Using the listing, copy each whole line that features "defn".

--- Provided records Enclosed Below ---

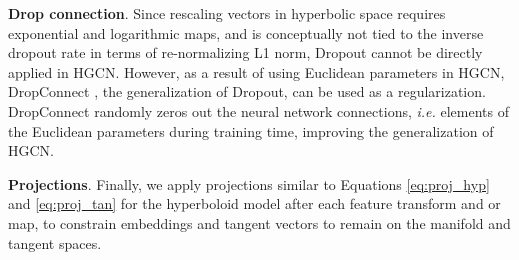 \documentclass{article}
\newcommand{\xhdr}[1]{{\noindent\bfseries #1}.}
\newcommand{\name}{\textsc{HGCN}\xspace}
\newcommand{\cut}[1]{}
\begin{document}
\xhdr{Drop connection}
Since rescaling vectors in hyperbolic space requires exponential and logarithmic maps, and is conceptually not tied to the inverse dropout rate in terms of re-normalizing L1 norm, Dropout cannot be directly applied in \name.
However, as a result of using Euclidean parameters in \name, DropConnect \cite{wan2013regularization}, the generalization of Dropout, can be used as a regularization. DropConnect randomly zeros out the neural network connections, \emph{i.e.} elements of the Euclidean parameters during training time, improving the generalization of \name.



\xhdr{Projections}
Finally, we apply projections similar to Equations \ref{eq:proj_hyp} and \ref{eq:proj_tan} for the hyperboloid model  after each feature transform and  or  map, to constrain embeddings and tangent vectors to remain on the manifold and tangent spaces.

\cut{Trainable curvature also provides a way to skip otherwise bad local minima in optimization.
In Figure \ref{fig:sweep_c} we observe that the curve of performance against curvature has fluctuations, despite theoretically equivalent local minima, suggesting that suboptimal local minima are reached for some curvatures. 
Training the curvature jointly with \name allows effective escape of local minima during optimization.
\subsection{Visualization}
\begin{figure}[t]
    \centering
    \begin{subfigure}[b]{0.24\textwidth}
        \texttt{[image: figs/HGCN\_attention\_1.png]}
        \label{fig:hgcn_att_1}
    \end{subfigure}
    \begin{subfigure}[b]{0.24\textwidth}
        \texttt{[image: figs/GAT\_attention\_1.png]}
        \label{fig:hgcn_att_2}
    \end{subfigure}
    \begin{subfigure}[b]{0.24\textwidth}
        \texttt{[image: figs/HGCN\_attention\_2.png]}
        \label{fig:gat_att_1}
    \end{subfigure}
    \begin{subfigure}[b]{0.24\textwidth}
        \texttt{[image: figs/GAT\_attention\_2.png]}
    \label{fig:gat_att_2}
    \end{subfigure}
    \caption{Each graph represents a 2-hop neighborhood of the \textbf{\textsc{Disease-M.}} dataset. The red node is the node where we compute attention for. The darkness of the color for other nodes denote their hierarchy. The attention weights for nodes in neighborhood with respect to the red node are visualized by the intensity of edges, and the ligher the edge is, the less attention weight. .}
    \label{fig:att_weights_appendix}
\end{figure}
} 


\end{document}
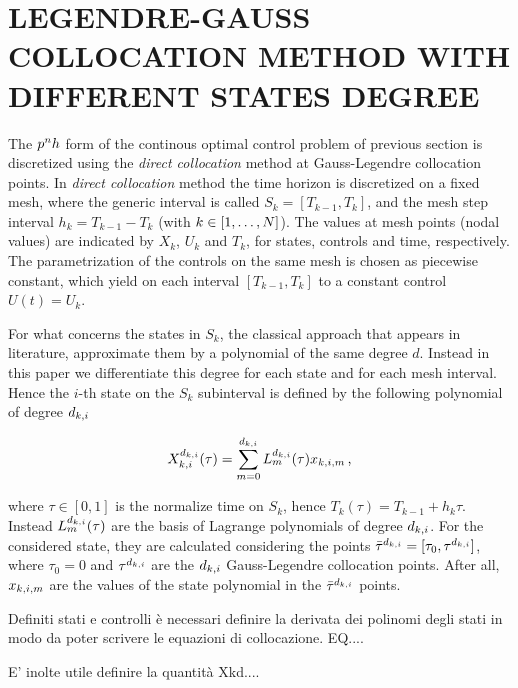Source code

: \section*{LEGENDRE-GAUSS COLLOCATION METHOD WITH DIFFERENT STATES DEGREE}
The $p^{n}h$ form of the continous optimal control problem of previous section is discretized using the \emph{direct collocation} method at Gauss-Legendre collocation points. In \emph{direct collocation} method the time horizon is discretized on a fixed mesh, where the generic interval is called $S_{k} = [T_{k-1}, T_{k}]$, and the mesh step interval $h_{k} = T_{k-1} - T_{k}$ (with $k \in [1,\dots,N]$). The values at mesh points (nodal values) are indicated by $X_{k}$, $U_{k}$ and $T_{k}$, for  states, controls and time, respectively.
The parametrization of the controls on the same mesh is chosen as piecewise constant, which yield on each interval $[T_{k-1}, T_{k}]$ to a constant control $U(t) = U_{k}$.

For what concerns the states in $S_{k}$, the classical approach that appears in literature, approximate them by a polynomial of the same degree $d$.
Instead in this paper we differentiate this degree for each state and for each mesh interval. Hence the $i$-th state on the $S_{k}$ subinterval is defined by the following polynomial of degree $d_{k,i}$

\begin{equation}
X_{k,i}^{d_{k,i}} (\tau) = \sum_{m=0}^{d_{k,i}} L_{m}^{d_{k,i}}(\tau)x_{k,i,m} \,\text{,} 
\end{equation}


where $\tau \in [0,1]$ is the normalize time on $S_k$, hence $T_k(\tau) = T_{k-1} + h_k\tau$.
Instead $L_{m}^{d_{k,i}} (\tau)$ are the basis of Lagrange polynomials of degree $d_{k,i}$. For the considered state, they are calculated considering the points $\bar{\tau}^{d_{k,i}} = [\tau_{0}, \tau^{d_{k,i}}]$, where $\tau_{0} = 0$ and $\tau^{d_{k,i}}$ are the $d_{k,i}$ Gauss-Legendre collocation points.
After all, $x_{k,i,m}$ are the values of the state polynomial in the $\bar{\tau}^{d_{k,i}}$ points.

Definiti stati e controlli è necessari definire la derivata dei polinomi degli stati in modo da poter scrivere le equazioni di collocazione.
EQ....

E' inolte utile definire la quantità Xkd....







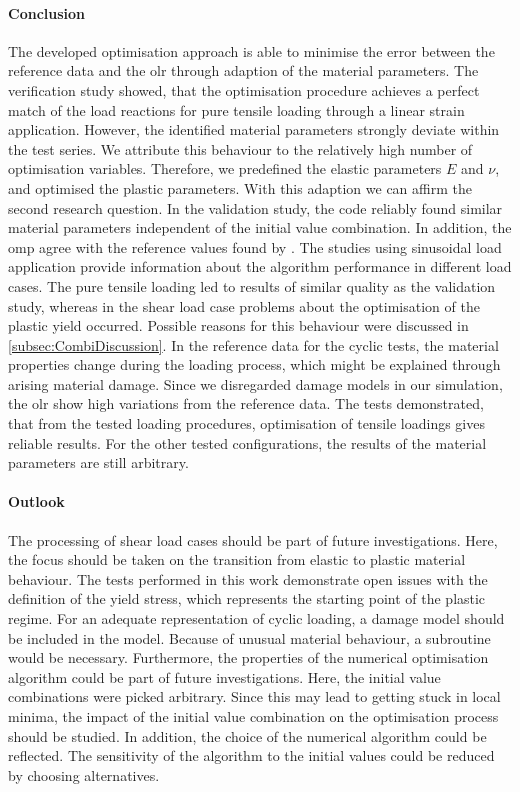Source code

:\paragraph{Conclusion}
The developed optimisation approach is able to minimise the error between the reference data and the \acrlong{olr} through adaption of the material parameters. The verification study showed, that the optimisation procedure achieves a perfect match of the load reactions for pure tensile loading through a linear strain application. However, the identified material parameters strongly deviate within the test series. We attribute this behaviour to the relatively high number of optimisation variables. Therefore, we predefined the elastic parameters $E$ and $\nu$, and optimised the plastic parameters. With this adaption we can affirm the second research question. In the validation study, the code reliably found similar material parameters independent of the initial value combination. In addition, the \acrlong{omp} agree with the reference values found by \citet{ries_deciphering_nodate}.
The studies using sinusoidal load application provide information about the algorithm performance in different load cases. The pure tensile loading led to results of similar quality as the validation study, whereas in the shear load case problems about the optimisation of the plastic yield occurred.
Possible reasons for this behaviour were discussed in \autoref{subsec:CombiDiscussion}. In the reference data for the cyclic tests, the material properties change during the loading process, which might be explained through arising material damage. Since we disregarded damage models in our  simulation, the \acrlong{olr} show high variations from the reference data. The tests demonstrated, that from the tested loading procedures, optimisation of tensile loadings gives reliable results. For the other tested configurations, the results of the material parameters are still arbitrary.


\paragraph{Outlook}
The processing of shear load cases should be part of future investigations. Here, the focus should be taken on the transition from elastic to plastic material behaviour.
The tests performed in this work demonstrate open issues with the definition of the yield stress, which represents the starting point of the plastic regime. 
For an adequate representation of cyclic loading, a damage model should be included in the  model.
Because of unusual material behaviour, a subroutine would be necessary. 
Furthermore, the properties of the numerical optimisation algorithm could be part of future investigations.
Here, the initial value combinations were picked arbitrary.
Since this may lead to getting stuck in local minima, the impact of the initial value combination on the optimisation process should be studied. In addition, the choice of the numerical algorithm could be reflected.
The sensitivity of the algorithm to the initial values could be reduced by choosing alternatives. 

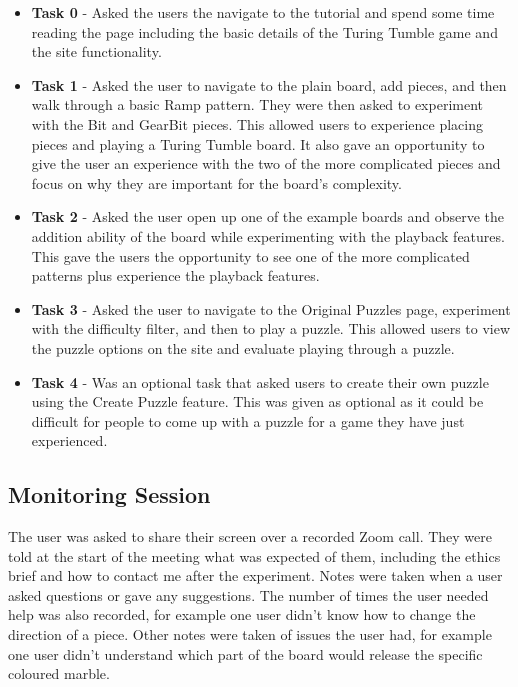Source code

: \documentclass{l4proj}
\begin{document}
\begin{itemize}
    \item \textbf{Task 0} - Asked the users the navigate to the tutorial and spend some time reading the page including the basic details of the Turing Tumble game and the site functionality.
    \item \textbf{Task 1} - Asked the user to navigate to the plain board, add pieces, and then walk through a basic Ramp pattern. They were then asked to experiment with the Bit and GearBit pieces. This allowed users to experience placing pieces and playing a Turing Tumble board. It also gave an opportunity to give the user an experience with the two of the more complicated pieces and focus on why they are important for the board's complexity.
    \item \textbf{Task 2} - Asked the user open up one of the example boards and observe the addition ability of the board while experimenting with the playback features. This gave the users the opportunity to see one of the more complicated patterns plus experience the playback features.
    \item \textbf{Task 3} - Asked the user to navigate to the Original Puzzles page, experiment with the difficulty filter, and then to play a puzzle. This allowed users to view the puzzle options on the site and evaluate playing through a puzzle.
    \item \textbf{Task 4} - Was an optional task that asked users to create their own puzzle using the Create Puzzle feature. This was given as optional as it could be difficult for people to come up with a puzzle for a game they have just experienced.
\end{itemize}

\subsection{Monitoring Session}
The user was asked to share their screen over a recorded Zoom call. They were told at the start of the meeting what was expected of them, including the ethics brief and how to contact me after the experiment. Notes were taken when a user asked questions or gave any suggestions. The number of times the user needed help was also recorded, for example one user didn't know how to change the direction of a piece. Other notes were taken of issues the user had, for example one user didn't understand which part of the board would release the specific coloured marble.
\end{document}
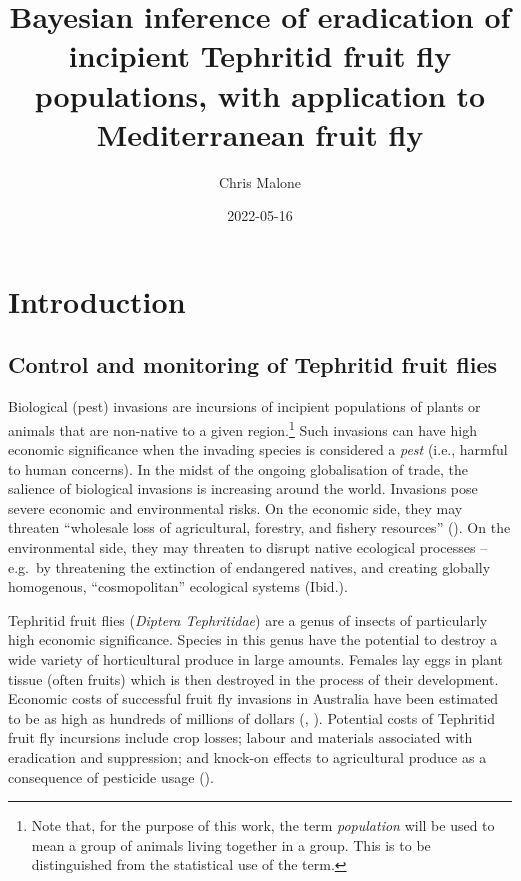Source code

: \documentclass[
  oneside]{book}
\title{Bayesian inference of eradication of incipient Tephritid fruit fly populations, with application to Mediterranean fruit fly}
\author{Chris Malone}
\date{2022-05-16}
\begin{document}
\maketitle

\renewcommand{\baselinestretch}{1}\normalsize
\tableofcontents
\renewcommand{\baselinestretch}{2}\normalsize

\hypertarget{introduction}{%
\chapter{Introduction}\label{introduction}}

\hypertarget{control-and-monitoring-of-tephritid-fruit-flies}{%
\section{Control and monitoring of Tephritid fruit flies}\label{control-and-monitoring-of-tephritid-fruit-flies}}

Biological (pest) invasions are incursions of incipient populations of plants or animals that are non-native to a given region.\footnote{Note that, for the purpose of this work, the term \emph{population} will be used to mean a group of animals living together in a group. This is to be distinguished from the statistical use of the term.} Such invasions can have high economic significance when the invading species is considered a \emph{pest} (i.e., harmful to human concerns). In the midst of the ongoing globalisation of trade, the salience of biological invasions is increasing around the world. Invasions pose severe economic and environmental risks. On the economic side, they may threaten ``wholesale loss of agricultural, forestry, and fishery resources'' (\citet{mack2000}). On the environmental side, they may threaten to disrupt native ecological processes -- e.g.~by threatening the extinction of endangered natives, and creating globally homogenous, ``cosmopolitan'' ecological systems (Ibid.).

Tephritid fruit flies (\emph{Diptera Tephritidae}) are a genus of insects of particularly high economic significance. Species in this genus have the potential to destroy a wide variety of horticultural produce in large amounts. Females lay eggs in plant tissue (often fruits) which is then destroyed in the process of their development. Economic costs of successful fruit fly invasions in Australia have been estimated to be as high as hundreds of millions of dollars (\citet{suckling2016}, \citet{hancock2000}). Potential costs of Tephritid fruit fly incursions include crop losses; labour and materials associated with eradication and suppression; and knock-on effects to agricultural produce as a consequence of pesticide usage (\citet{suckling2016}).
\end{document}
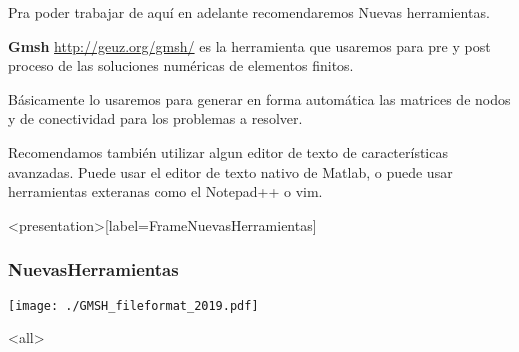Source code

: 
Pra poder trabajar de aquí en adelante recomendaremos 
Nuevas herramientas. 

\textbf{Gmsh} \url{http://geuz.org/gmsh/} es la herramienta
que usaremos para pre y post proceso de las soluciones numéricas
de elementos finitos.

Básicamente lo usaremos para generar en forma automática las 
matrices de nodos y de conectividad para los problemas a 
resolver. 

Recomendamos también utilizar algun editor de texto de 
características avanzadas. Puede usar el editor de texto 
nativo de Matlab, o puede usar herramientas exteranas como 
el Notepad++ o vim. 

\mode*
\begin{frame}<presentation>[label=FrameNuevasHerramientas]
  \frametitle{NuevasHerramientas}
  \texttt{[image: ./GMSH\_fileformat\_2019.pdf]}

\end{frame}

\mode<all>
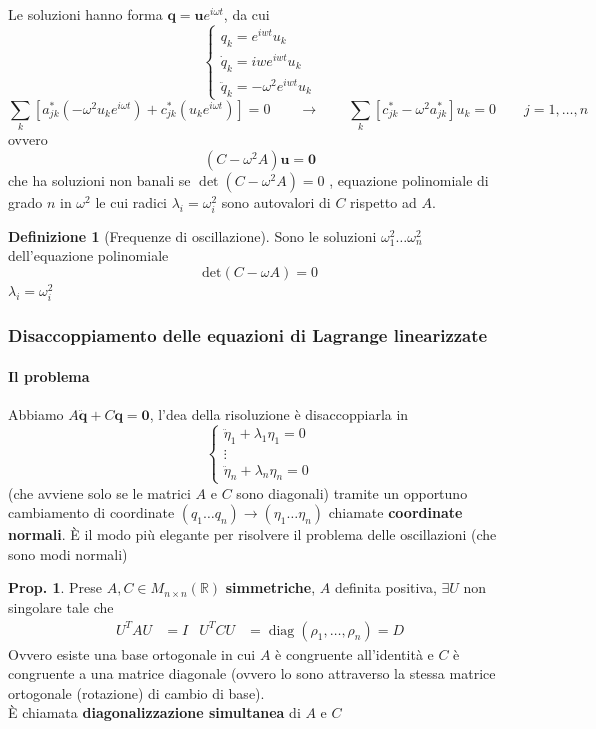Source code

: \documentclass[a4paper,10pt]{article}
\theoremstyle{definition}
\DeclareMathOperator*{\diag}{diag}
\newcommand{\bv}{\boldsymbol} %
\theoremstyle{indentdefinition}
\newtheorem{defn}{Definizione}[section]
\theoremstyle{indenttheorem}
\newtheorem{prop}{Prop.}
\theoremstyle{myremark}
\theoremstyle{indentgeneral}
\begin{document}
Le soluzioni hanno forma $\bv{q}=\bv{u}e^{i\omega t}$, da cui
$$\begin{cases}
    q_k=e^{iwt}u_k \\
    \dot{q}_k=iwe^{iwt}u_k  \\
    \ddot{q}_k=-\omega^2e^{iwt}u_k
\end{cases}$$
\[
\sum_{k}\left[a_{jk}^{*}\left(-\omega^{2}u_{k}e^{i\omega t}\right)+c_{jk}^{*}\left(u_{k}e^{i\omega t}\right)\right]=0\qquad\longrightarrow\qquad\sum_{k}\left[c_{jk}^{*}-\omega^{2}a_{jk}^{*}\right]u_{k}=0\qquad j=1,\dots,n
\]
ovvero $$\left(C-\omega^{2}A\right)\bv{u}=\bv{0}$$
che ha soluzioni non banali se $\det\left(C-\omega^{2}A\right)=0$
, equazione polinomiale di grado $n$ in $\omega^{2}$ le cui radici
$\lambda_{i}=\omega_{i}^{2}$ sono autovalori di $C$ rispetto ad
$A$.

\begin{defn}[Frequenze di oscillazione]
    Sono le soluzioni $\omega_1^2\dots
\omega_n^2$ dell'equazione polinomiale $$\text{det}(C-\omega A)=0$$ $\lambda_{i}=\omega_{i}^{2}$
\end{defn}

\subsubsection{Disaccoppiamento delle equazioni di Lagrange linearizzate}
\paragraph{Il problema} Abbiamo $A\ddot{\bv{q}}+C\bv{q}  =\boldsymbol{0}$, l'dea della risoluzione è disaccoppiarla in 
$$\begin{cases}
    \ddot{\eta}_1+\lambda_1\eta_1=0 \\
    \vdots \\
    \ddot{\eta}_n+\lambda_n\eta_n=0 
\end{cases}$$
(che avviene solo se le matrici $A$ e $C$ sono diagonali) tramite un opportuno cambiamento di coordinate $(q_1\dots q_n)\to (\eta_1\dots\eta_n)$ chiamate \textbf{coordinate normali}. È il modo più elegante per risolvere il problema delle oscillazioni (che sono modi normali)
\begin{prop}
Prese $A,C\in M_{n\times n}(\mathbb{R})$ \textbf{simmetriche}, $A$ definita positiva, $\exists U$
non singolare tale che
\begin{align*}
U^{T}AU & =I & U^{T}CU & =\diag\left(\rho_{1},\dots,\rho_{n}\right)=D
\end{align*}
Ovvero esiste una base ortogonale in cui $A$ è congruente all'identità e $C$ è congruente a una matrice diagonale (ovvero lo sono attraverso la stessa matrice ortogonale (rotazione) di cambio di base). \\
È chiamata \textbf{diagonalizzazione simultanea} di $A$ e $C$
\end{prop}
\end{document}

--- End of Enclosed Provided records ---

_Answer section_:
\newtheorem{defn}{Definizione}[section]
\begin{defn}[Frequenze di oscillazione]
\end{defn}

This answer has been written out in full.